ACTIVITY >> Pull out each line of the records holding the string "boilerplate".

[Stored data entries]
☆ ☆ ☆ ☆ ☆ ☆ ☆

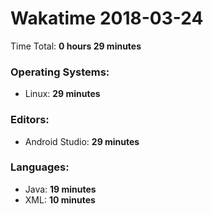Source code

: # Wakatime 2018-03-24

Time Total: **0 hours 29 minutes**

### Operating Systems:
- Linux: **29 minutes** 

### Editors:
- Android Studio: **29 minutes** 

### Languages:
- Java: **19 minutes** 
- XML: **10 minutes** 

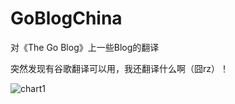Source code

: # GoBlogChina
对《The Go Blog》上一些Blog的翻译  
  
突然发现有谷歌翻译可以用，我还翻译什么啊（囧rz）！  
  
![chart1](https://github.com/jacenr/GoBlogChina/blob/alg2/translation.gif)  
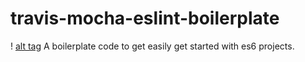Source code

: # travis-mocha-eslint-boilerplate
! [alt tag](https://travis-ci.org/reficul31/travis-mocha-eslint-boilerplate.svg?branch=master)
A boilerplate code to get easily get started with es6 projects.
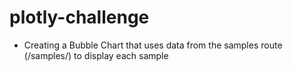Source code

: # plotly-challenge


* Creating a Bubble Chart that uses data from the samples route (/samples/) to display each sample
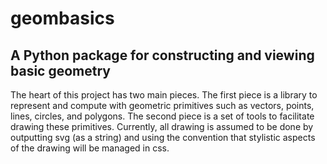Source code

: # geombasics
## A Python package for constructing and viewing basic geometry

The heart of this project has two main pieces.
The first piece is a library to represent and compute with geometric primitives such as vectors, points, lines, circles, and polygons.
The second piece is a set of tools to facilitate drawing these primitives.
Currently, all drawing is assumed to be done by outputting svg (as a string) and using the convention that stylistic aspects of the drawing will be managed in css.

☆ ☆ ☆ ☆ ☆ ☆ ☆

FINAL ANSWER >>
: # travis-mocha-eslint-boilerplate
! [alt tag](https://travis-ci.org/reficul31/travis-mocha-eslint-boilerplate.svg?branch=master)
A boilerplate code to get easily get started with es6 projects.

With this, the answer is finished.